Heytens, a University of Virginia School of Law professor represented a Kansas town in
City of Hays, Kansas v. Vogt, an important test of the Fifth Amendment’s protection against forced self-incrimination. He argued that the right was limited to statements used in trials, not in pre-trial probable cause hearings.
But Ginsburg said Heytens' stance would reduce the self-incrimination clause "almost to a vanishing point," because "there aren't many trials these days. Upwards of 95 percent of cases are disposed by plea bargaining."
The exchange proved a point that most former law clerks who argue before their onetime bosses make; their justice usually does not give them favored treatment at oral argument.
As
we told you yesterday, Heytens was
not the only Ginsburg clerk to argue in the Vogt case on Tuesday.
Elizabeth Prelogar, assistant to the U.S. Solicitor General, argued as amicus on the side of the Kansas city, while
Kelsi Corkran, a partner at
Orrick, Herrington & Sutcliffe, argued represented the defendant Matthew Vogt. Ginsburg asked Prelogar two less challenging questions, and had no questions for Corkran, which is not that unusual.
In short, it was an RBG trifecta, and it does appear to be the only time in court history that three former clerks of a single justice argued in the same case.
➤➤ We asked readers Tuesday to
confirm or refute that superlative, and sure enough we heard from
Michigan State University political scientist Ryan Black.
Black and colleague
Ryan Owens from the University of Wisconsin, Madison, are in the midst of studying the influence of former Supreme Court clerks on the court's decision-making.

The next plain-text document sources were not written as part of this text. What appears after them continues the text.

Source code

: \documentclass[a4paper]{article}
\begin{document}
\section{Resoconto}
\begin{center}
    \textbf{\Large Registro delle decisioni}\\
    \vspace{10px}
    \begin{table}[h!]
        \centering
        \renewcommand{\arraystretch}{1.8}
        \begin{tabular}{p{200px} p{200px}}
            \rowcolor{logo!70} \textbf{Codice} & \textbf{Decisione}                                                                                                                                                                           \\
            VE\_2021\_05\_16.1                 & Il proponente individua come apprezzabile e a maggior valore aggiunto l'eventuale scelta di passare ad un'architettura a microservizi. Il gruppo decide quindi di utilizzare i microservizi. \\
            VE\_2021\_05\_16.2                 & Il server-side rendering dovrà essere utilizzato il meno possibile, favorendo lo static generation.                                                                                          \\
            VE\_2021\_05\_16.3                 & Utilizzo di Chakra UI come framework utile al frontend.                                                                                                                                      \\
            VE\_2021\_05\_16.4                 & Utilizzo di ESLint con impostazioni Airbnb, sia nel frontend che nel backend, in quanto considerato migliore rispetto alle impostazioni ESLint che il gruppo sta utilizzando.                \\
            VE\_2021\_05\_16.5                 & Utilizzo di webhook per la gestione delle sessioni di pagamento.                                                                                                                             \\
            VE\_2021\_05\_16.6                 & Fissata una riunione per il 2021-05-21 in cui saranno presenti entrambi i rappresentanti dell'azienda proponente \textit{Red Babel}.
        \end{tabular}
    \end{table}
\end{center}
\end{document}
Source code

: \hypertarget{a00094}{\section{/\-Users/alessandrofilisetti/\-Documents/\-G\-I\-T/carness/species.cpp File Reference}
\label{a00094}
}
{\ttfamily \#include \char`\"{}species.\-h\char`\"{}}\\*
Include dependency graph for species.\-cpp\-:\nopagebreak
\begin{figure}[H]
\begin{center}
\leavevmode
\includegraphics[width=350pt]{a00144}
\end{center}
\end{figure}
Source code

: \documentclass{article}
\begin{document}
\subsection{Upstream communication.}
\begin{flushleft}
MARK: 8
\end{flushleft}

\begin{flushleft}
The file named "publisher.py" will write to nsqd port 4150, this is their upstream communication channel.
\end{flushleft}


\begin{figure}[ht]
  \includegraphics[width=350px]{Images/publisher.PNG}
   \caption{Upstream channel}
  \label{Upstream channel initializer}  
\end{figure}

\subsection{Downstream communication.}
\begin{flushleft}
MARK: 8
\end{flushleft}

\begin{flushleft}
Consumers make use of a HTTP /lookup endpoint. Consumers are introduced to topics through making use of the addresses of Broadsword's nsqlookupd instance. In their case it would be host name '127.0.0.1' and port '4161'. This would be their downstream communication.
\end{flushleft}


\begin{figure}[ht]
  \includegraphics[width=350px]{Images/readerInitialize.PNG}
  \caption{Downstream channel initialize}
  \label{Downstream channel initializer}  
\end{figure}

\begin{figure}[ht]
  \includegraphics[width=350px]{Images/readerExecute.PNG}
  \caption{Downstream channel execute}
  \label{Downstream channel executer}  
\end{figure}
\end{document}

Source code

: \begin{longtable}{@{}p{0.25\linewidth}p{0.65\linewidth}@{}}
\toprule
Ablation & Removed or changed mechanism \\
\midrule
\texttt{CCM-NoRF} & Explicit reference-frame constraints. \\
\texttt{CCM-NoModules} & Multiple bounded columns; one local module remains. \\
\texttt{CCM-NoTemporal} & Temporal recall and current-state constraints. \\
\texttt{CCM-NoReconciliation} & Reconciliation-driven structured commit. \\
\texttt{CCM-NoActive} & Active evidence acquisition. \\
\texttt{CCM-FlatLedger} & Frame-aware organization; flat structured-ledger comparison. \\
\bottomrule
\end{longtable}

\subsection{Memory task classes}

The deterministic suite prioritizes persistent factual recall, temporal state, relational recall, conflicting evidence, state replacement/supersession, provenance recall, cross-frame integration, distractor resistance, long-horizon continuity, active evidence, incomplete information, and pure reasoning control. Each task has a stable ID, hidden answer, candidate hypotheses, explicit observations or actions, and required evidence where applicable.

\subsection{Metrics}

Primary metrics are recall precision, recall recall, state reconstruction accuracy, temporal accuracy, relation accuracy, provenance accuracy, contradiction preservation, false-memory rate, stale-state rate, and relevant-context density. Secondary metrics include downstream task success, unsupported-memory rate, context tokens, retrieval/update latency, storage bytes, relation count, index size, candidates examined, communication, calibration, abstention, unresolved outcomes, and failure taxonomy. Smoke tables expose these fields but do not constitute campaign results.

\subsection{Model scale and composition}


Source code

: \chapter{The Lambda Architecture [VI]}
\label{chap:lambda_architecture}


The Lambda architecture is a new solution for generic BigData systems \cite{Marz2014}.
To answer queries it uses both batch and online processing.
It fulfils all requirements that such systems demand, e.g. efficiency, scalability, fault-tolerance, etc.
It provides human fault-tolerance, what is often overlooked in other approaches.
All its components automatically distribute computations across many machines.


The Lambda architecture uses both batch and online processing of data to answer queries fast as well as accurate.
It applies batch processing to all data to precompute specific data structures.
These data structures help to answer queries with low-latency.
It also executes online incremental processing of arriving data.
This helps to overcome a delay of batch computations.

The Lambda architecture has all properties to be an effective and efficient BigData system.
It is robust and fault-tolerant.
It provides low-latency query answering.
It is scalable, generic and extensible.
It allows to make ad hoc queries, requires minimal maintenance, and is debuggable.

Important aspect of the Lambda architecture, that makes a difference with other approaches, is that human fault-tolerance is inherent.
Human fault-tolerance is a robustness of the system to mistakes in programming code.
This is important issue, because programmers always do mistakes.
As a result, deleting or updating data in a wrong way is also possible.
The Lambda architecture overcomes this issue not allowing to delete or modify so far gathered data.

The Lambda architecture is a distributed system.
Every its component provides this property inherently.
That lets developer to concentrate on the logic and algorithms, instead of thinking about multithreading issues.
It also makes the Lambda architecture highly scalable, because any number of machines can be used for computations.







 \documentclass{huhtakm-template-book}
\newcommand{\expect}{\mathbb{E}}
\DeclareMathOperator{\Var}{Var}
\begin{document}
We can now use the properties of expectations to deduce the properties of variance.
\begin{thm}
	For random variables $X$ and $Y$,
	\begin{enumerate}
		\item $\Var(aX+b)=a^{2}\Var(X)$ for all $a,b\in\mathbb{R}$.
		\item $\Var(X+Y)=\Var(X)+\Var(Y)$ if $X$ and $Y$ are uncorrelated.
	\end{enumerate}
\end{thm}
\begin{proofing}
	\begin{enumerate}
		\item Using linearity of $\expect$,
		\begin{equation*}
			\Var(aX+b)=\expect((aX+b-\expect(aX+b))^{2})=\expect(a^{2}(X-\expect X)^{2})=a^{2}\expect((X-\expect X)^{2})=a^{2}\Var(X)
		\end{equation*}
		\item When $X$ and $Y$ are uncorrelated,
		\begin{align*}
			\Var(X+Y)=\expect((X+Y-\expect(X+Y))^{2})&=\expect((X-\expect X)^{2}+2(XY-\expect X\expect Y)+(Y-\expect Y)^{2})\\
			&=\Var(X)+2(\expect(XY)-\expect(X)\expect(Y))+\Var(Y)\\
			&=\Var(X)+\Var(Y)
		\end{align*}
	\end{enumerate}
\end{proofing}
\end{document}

"The operating belief has been that you are getting bang for the buck, added value, when you hire a former law clerk," Black said, and they aim to find out empirically if that is the case.
As part of the research, they tallied all the Supreme Court cases between 1979 and 2014 in which former law clerks argued, with an eye toward determining if former clerks win the cases more often than non-clerks.
To answer our question, Black separated out the cases in which three former clerks argued, finding that there have been 45. In none of those cases have all three clerks been alums of a single justice, Black said.
So the Tuesday argument indeed seems to be a first.